• _TASK INSTRUCTIONS_:
Gather, from the data below, each line in which the word "remark" occurs.

Extracted records
*** Block opens ***

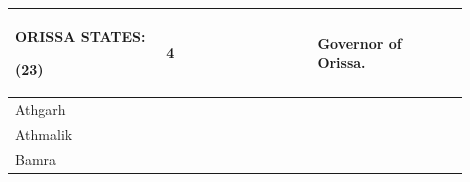 \par\medskip
\begin{longtable}{|p{0.30\linewidth}|p{0.30\linewidth}|p{0.30\linewidth}|}
\hline
ORISSA STATES:

(23)

 & \multirow{24}{*}{





























4

















} & \multirow{24}{*}{





























Governor of Orissa.

















} \\
\hline
Athgarh

 \\
\hline
Athmalik

 \\
\hline
Bamra


\end{longtable}
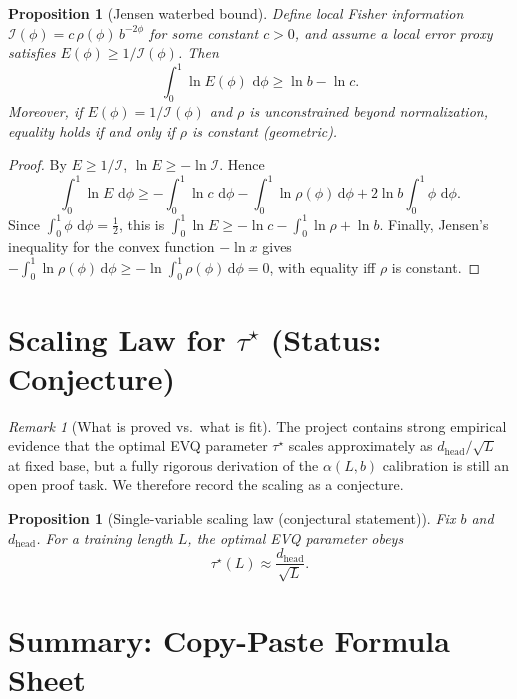 \documentclass[11pt]{article}
\theoremstyle{plain}
\newtheorem{proposition}[theorem]{Proposition}
\theoremstyle{definition}
\theoremstyle{remark}
\newtheorem{remark}[theorem]{Remark}
\newcommand{\dd}{\,\mathrm{d}}
\begin{document}
\begin{proposition}[Jensen waterbed bound]
Define local Fisher information $\mathcal{I}(\phi)=c\,\rho(\phi)\,b^{-2\phi}$ for
some constant $c>0$, and assume a local error proxy satisfies $E(\phi)\ge 1/\mathcal{I}(\phi)$.
Then
\begin{equation}
\int_0^1 \ln E(\phi)\,\dd\phi \ge \ln b-\ln c.
\label{eq:waterbed}
\end{equation}
Moreover, if $E(\phi)=1/\mathcal{I}(\phi)$ and $\rho$ is unconstrained beyond
normalization, equality holds if and only if $\rho$ is constant (geometric).
\end{proposition}
\begin{proof}
By $E\ge 1/\mathcal{I}$, $\ln E\ge -\ln \mathcal{I}$. Hence
\[
\int_0^1 \ln E\,\dd\phi \ge -\int_0^1 \ln c\,\dd\phi-\int_0^1\ln\rho(\phi)\dd\phi +2\ln b\int_0^1 \phi\,\dd\phi.
\]
Since $\int_0^1\phi\,\dd\phi=\tfrac{1}{2}$, this is
$\int_0^1\ln E\ge -\ln c-\int_0^1\ln\rho +\ln b$.
Finally, Jensen's inequality for the convex function $-\ln x$ gives
$-\int_0^1\ln\rho(\phi)\dd\phi \ge -\ln\!\int_0^1\rho(\phi)\dd\phi = 0$,
with equality iff $\rho$ is constant.
\end{proof}

\section{Scaling Law for \texorpdfstring{$\tau^\star$}{tau*} (Status: Conjecture)}

\begin{remark}[What is proved vs.\ what is fit]
The project contains strong empirical evidence that the optimal EVQ parameter
$\tau^\star$ scales approximately as $d_{\mathrm{head}}/\sqrt{L}$ at fixed base,
but a fully rigorous derivation of the $\alpha(L,b)$ calibration is still an
open proof task. We therefore record the scaling as a conjecture.
\end{remark}

\begin{proposition}[Single-variable scaling law (conjectural statement)]
Fix $b$ and $d_{\mathrm{head}}$. For a training length $L$, the optimal EVQ
parameter obeys
\begin{equation}
\tau^\star(L)\approx \frac{d_{\mathrm{head}}}{\sqrt{L}}.
\label{eq:tau_scaling_law}
\end{equation}
\end{proposition}

\section{Summary: Copy-Paste Formula Sheet}
\end{document}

*** Block closes ***

• _RESPONSE_:
\theoremstyle{remark}
\newtheorem{remark}[theorem]{Remark}
\begin{remark}[What is proved vs.\ what is fit]
\end{remark}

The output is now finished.